If you weren't in the know about where Arizona and I stand, let me tell you now. Arizona Robbins is pissed at me. She claims I blindsided her, that I didn't give her a chance. I've been called selfish along with a host of other names. I knew who was, even before I knew her, I knew who she might be. She's a defense attorney. I've had a fair amount of interactions with people in her profession, whether it be through my parents or because of Mark. I've learned one thing, it's that they aren't people's people. You kind of have to not be, to defend the scums of the Earth. Then there's Arizona Robbins. The Arizona Robbins. My guess is that she hasn't become this good at her job by being a nice person. I stupidly thought that she's at least always be nice to me. But you know what? I'm glad about it. I'm happy it's this way because her showing her ass like this makes it a little easier to move on.
I'm grateful she didn't grovel. That would have been an impossible situation to up and leave. I'm more than fine with her not wanting anything to do with me. Again, thank God for Emma. I haven't been able to tell Mark about the situation in full detail because well, like Arizona, Mark too has a temper. I could only see things going badly if I divulged too much information with him. I could see him and Arizona getting into it. I wouldn't want that drama right now.

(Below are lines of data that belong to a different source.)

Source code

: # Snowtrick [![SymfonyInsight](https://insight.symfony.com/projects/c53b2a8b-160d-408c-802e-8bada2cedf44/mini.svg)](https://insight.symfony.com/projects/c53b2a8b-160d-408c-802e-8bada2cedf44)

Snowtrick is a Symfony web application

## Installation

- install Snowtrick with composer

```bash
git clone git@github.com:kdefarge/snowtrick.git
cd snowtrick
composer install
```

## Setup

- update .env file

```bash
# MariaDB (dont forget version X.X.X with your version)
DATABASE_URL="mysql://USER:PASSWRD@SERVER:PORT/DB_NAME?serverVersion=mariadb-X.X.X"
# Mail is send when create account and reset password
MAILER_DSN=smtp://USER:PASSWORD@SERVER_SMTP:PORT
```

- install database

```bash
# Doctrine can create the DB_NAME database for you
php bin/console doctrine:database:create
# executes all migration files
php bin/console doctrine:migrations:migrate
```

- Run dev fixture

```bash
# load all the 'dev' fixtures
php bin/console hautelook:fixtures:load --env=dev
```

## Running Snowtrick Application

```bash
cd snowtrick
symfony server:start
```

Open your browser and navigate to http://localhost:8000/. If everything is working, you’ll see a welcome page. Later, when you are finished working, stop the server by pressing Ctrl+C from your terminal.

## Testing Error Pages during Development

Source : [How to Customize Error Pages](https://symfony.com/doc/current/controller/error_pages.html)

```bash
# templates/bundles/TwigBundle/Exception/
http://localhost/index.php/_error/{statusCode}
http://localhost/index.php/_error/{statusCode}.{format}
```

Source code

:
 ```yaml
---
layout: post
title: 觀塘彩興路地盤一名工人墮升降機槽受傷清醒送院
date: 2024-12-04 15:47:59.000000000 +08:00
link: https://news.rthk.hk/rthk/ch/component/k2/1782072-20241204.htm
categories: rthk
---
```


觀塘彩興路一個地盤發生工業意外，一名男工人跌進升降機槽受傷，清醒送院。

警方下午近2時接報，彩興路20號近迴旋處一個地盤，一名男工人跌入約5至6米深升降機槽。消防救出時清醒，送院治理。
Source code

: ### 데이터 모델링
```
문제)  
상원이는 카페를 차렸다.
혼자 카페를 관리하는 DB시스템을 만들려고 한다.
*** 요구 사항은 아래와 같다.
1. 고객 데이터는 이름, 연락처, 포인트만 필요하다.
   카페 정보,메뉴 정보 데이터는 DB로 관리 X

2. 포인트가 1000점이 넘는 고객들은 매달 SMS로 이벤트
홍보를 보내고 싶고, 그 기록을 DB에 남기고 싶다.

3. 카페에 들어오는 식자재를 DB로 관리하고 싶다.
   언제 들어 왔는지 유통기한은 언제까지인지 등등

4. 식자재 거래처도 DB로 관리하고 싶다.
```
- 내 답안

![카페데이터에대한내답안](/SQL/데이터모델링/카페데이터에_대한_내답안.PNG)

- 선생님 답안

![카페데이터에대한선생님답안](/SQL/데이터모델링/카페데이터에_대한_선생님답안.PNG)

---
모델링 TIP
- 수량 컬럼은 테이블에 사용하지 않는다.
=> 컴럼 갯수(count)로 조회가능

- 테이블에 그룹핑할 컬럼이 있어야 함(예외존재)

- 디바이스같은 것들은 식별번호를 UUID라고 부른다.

Now I'm on the way to a place that is totally drama-free. The office with its organization and cool heads is calling my name. Everyone has been generous in giving me less to do as they learned about Arizona's close call with death. That's what it was, a close call with death. The people I work with saw it as such. Arizona's parents saw it as such.
Her parents have reached out to me. It's really different to hear an apology from someone's parents. I realize I'm going on about this, about her. It's only that I'm not over it. I never said I was over her. I don't even know if she's out of the woods yet, not completely. As far as I know, the person who shot at her hasn't been identified as of yet. Let alone been taken into police custody or anything. Despite how much of an asshole she's been, I am worried about her. I assume all the mess is partly due to her being unclear about next steps, in her career and now her personal life. It's not like she'll ever admit to it though. No, she'd much rather be angry with me.
I walk up to thr counter as it's my turn to order. "Hi, Can I have two dozen donuts?"
The cashier asks, "Just donuts then?"
I'm still looking up at the posted menu. "Uh, can I also have like a box of coffee?"
He repeats the order back to me, "A box of coffee and two dozen donuts."
"Yes please."
He informs, "That'll be thirty-three sixty-one."
I grab my card from my purse. Oh but not everyone likes coffee or what if they already had some? "Add a box of orange juice too."
"Your total is now..." I don't actually hear what the new total is. I guess it doesn't matter. I'm gonna pay anyway.
With a little help from the front attendant, I'm back in my car. I'm still trying to figure out if I'm keeping this or not. It's a good car. And a great reminder of Arizona. I mean it's not like she'll take it back. I'd have to trade it in or something. Well, this sounds like a problem for another day. Let me get going so I can do what I planned to do.
I'm happy to come in early in order to set up this little morning refresher station. It's not much, still, it's more than nothing. It's thanks in recognition of the care I've received from the people here. I didn't get a day off of work, frankly, it's only because I didn't want a day off. This was a meaningful distraction from everything. Not just the breakup, also the whole incident before that.
I have to recognize how good I have it and celebrate the people who have supported me through this. For a while there, life didn't feel great but, because of the people I'm surrounded by, I've pulled through faster than I believed I would. It's easy to start the appreciation train at work. I owe my friends who are basically my family so much more.